Our SCCM 2007 R2 system runs in mixed mode. We have a dedicated server for SUP/WSUS and OSD/PXE functions.
Shall I install SCUP 2011 on the dedicated server? I have installed it on my Windows 7 computer. What is the best practice configuration? SCUP should be equivalent WSUS role for Microsoft Partners software updates. Am I right? In this case, I should install SCUP on the SUP/WSUS server in my opinion.
We have used the SUP/WSUS to apply Microsoft updates without any problems so far.
When I am investigating the certificate requirement for SCUP 2011 code signing, I have found out that our SUP/WSUS server has some self-signed certificates for SMS and WSUS.
All our SCCM 2007 servers except one have self-signed SMS Encryption Certificate and SMS Signing Certificate - those certificates are issued to SMS by SMS. The SUP/WSUS server also has an extra self-signed certificate WSUS Publishers Self-signed for code signing.
We do have our own Microsoft Active Directory Certificate Services internal PKI service which has been trusted by our AD domain.
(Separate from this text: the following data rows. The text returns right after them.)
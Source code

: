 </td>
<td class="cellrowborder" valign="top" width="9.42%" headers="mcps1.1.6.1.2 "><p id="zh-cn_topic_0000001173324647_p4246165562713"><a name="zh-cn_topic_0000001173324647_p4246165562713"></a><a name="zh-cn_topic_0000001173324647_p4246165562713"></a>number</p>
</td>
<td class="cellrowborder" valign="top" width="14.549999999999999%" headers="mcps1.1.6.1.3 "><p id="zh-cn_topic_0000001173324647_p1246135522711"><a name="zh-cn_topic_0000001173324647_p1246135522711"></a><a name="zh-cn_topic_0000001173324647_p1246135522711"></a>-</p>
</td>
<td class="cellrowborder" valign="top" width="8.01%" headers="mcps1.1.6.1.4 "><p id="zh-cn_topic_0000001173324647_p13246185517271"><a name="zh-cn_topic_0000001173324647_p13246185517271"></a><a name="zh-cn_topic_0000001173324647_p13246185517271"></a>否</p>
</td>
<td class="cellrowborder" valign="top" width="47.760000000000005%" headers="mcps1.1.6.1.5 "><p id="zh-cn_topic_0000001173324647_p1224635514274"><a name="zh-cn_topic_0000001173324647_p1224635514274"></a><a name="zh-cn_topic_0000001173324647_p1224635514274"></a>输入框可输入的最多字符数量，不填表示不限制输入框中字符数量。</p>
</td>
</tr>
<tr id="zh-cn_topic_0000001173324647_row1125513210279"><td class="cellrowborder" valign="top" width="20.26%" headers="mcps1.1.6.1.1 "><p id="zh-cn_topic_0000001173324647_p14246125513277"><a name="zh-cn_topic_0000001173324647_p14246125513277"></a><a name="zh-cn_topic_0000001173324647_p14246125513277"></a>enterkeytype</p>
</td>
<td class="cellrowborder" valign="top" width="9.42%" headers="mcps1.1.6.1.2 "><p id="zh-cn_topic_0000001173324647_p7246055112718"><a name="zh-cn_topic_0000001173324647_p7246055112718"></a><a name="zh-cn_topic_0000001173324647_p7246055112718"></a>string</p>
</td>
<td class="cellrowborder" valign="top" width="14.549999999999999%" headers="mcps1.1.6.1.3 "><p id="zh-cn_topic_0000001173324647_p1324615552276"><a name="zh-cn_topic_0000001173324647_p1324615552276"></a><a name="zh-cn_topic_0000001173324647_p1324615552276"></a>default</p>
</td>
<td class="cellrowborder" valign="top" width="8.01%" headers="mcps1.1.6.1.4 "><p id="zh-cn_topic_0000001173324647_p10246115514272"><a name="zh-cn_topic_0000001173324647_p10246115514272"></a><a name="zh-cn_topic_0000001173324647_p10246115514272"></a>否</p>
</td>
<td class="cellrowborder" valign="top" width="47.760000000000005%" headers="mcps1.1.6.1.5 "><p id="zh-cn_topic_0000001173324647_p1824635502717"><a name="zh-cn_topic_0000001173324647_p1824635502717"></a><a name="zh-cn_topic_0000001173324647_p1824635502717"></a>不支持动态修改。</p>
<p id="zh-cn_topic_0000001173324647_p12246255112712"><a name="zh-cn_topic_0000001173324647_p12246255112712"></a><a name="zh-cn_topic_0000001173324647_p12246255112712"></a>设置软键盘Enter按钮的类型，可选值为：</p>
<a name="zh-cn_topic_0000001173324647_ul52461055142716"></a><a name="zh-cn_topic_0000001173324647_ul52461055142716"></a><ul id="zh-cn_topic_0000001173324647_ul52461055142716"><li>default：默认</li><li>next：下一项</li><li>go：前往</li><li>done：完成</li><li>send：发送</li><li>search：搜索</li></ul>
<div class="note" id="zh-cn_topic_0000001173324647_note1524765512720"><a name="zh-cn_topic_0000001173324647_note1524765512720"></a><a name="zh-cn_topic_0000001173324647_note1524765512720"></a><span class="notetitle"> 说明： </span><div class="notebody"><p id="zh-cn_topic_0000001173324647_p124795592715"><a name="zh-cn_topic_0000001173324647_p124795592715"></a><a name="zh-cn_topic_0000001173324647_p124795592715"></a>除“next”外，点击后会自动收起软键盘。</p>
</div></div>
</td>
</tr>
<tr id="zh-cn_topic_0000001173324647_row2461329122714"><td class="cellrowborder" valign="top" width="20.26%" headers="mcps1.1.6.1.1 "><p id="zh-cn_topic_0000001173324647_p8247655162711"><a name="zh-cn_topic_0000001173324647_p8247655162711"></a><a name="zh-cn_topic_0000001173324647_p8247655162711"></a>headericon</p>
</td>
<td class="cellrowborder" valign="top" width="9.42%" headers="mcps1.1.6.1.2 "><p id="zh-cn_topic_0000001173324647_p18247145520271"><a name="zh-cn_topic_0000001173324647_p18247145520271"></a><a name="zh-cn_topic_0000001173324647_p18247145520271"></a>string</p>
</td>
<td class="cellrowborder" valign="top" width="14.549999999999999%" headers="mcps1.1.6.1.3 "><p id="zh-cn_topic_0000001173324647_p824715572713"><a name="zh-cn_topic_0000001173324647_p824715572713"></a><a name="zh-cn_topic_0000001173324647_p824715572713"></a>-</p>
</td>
Therefore, I would like to use an certificate from the PKI service for SCUP 2011 server such that all our SCCM 2007 clients will trust the certificate for non Microsoft software updates.
What should I do re the self-signed SMS or WSUS certificates on the SUP/WSUS server?
I just want to add SCUP to our SCCM 2007 system without causing problems to Microsoft updates deployment via SUP/WSUS.